Bangladesh damns Indian dam
ASSAM's Barak valley dam project will reduce the Sylhet region of Bangladesh to a sandy waste, screams the Khaleda Zia government of Bangladesh. Given a chance, the Zia regime would have the Rs 2,000 crore multi-purpose project sink into oblivion. Bangladesh is beseeching Japan's Overseas Economic Corporation Fund (OECF) not to flush the Indian project with funds, arguing that this will ruin the Sylhet eco-system.
The Jamat-e-Islami and the Brihattara Sylhet Gana Dabi Parishad are backing Zia's latest jehad, and anti-dam green activists have been painting the streets red since December 1994. The movement is now spreading in riverine Sylhet like a prairie fire. Islamic leaders like Albai Alluddin Chowdhury are also tinging the movement with a deep green hue. The campaigners hope to mobilise international support, to help pressurize the Indian government to suspend project activities. And their efforts seem to be bearing fruits. The Brahmaputra Board, the nodal agency supervising the dam's construction, fears that oecf cash-flow may now dry up.
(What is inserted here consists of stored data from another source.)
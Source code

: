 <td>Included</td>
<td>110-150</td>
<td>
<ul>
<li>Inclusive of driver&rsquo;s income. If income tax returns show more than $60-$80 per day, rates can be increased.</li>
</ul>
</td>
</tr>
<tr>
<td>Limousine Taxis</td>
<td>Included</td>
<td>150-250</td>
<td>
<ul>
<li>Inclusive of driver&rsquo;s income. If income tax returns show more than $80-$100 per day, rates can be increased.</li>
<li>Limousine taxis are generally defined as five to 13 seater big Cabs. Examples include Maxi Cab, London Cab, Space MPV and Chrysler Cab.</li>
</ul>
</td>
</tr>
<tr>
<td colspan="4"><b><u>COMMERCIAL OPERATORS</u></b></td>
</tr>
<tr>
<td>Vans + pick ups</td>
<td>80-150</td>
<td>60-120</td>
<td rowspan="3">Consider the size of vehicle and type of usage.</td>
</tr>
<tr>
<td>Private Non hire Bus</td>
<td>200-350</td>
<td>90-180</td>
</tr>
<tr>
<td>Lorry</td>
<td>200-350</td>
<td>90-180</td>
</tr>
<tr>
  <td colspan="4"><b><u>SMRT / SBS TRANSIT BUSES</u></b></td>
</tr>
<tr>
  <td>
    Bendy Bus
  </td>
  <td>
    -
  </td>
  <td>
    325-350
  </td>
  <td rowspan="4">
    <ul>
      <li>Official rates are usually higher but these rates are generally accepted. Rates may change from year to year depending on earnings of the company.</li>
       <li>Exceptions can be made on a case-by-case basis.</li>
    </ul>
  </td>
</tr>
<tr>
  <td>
The Barak project seems to have been jinxed from the outset. The project aims at controlling the recurrence of high floods in the Barak valley, and generating 1500 MW of hydel power in a phased manner. But though a feasibility report was prepared as early as in 1984, barely any progress has been made so far. The Manipur state government in India is barraging the project, claiming that it might cause the submergence of 31 Hmar tribal villages in its Churachandpur district affecting 1,310 families. Tippaimukh, the dam site, is on the Assam-Manipur border.
The issue was finally settled in December 1994, at Guwahati, in Assam, when Brahmaputra Board officials and Assam and Manipur state government representatives jointly drew up a Rs 55 crore rehabilitation plan.
Board members, obviously jittery about Bangladesh's protests, are convinced that the objections are based on purely fictitious grounds. They claim that the dam would actually benefit Bangladesh. The carrot is that Bangladesh can even look forward to receiving enough water during lean periods, and actually avoid recurrent floods.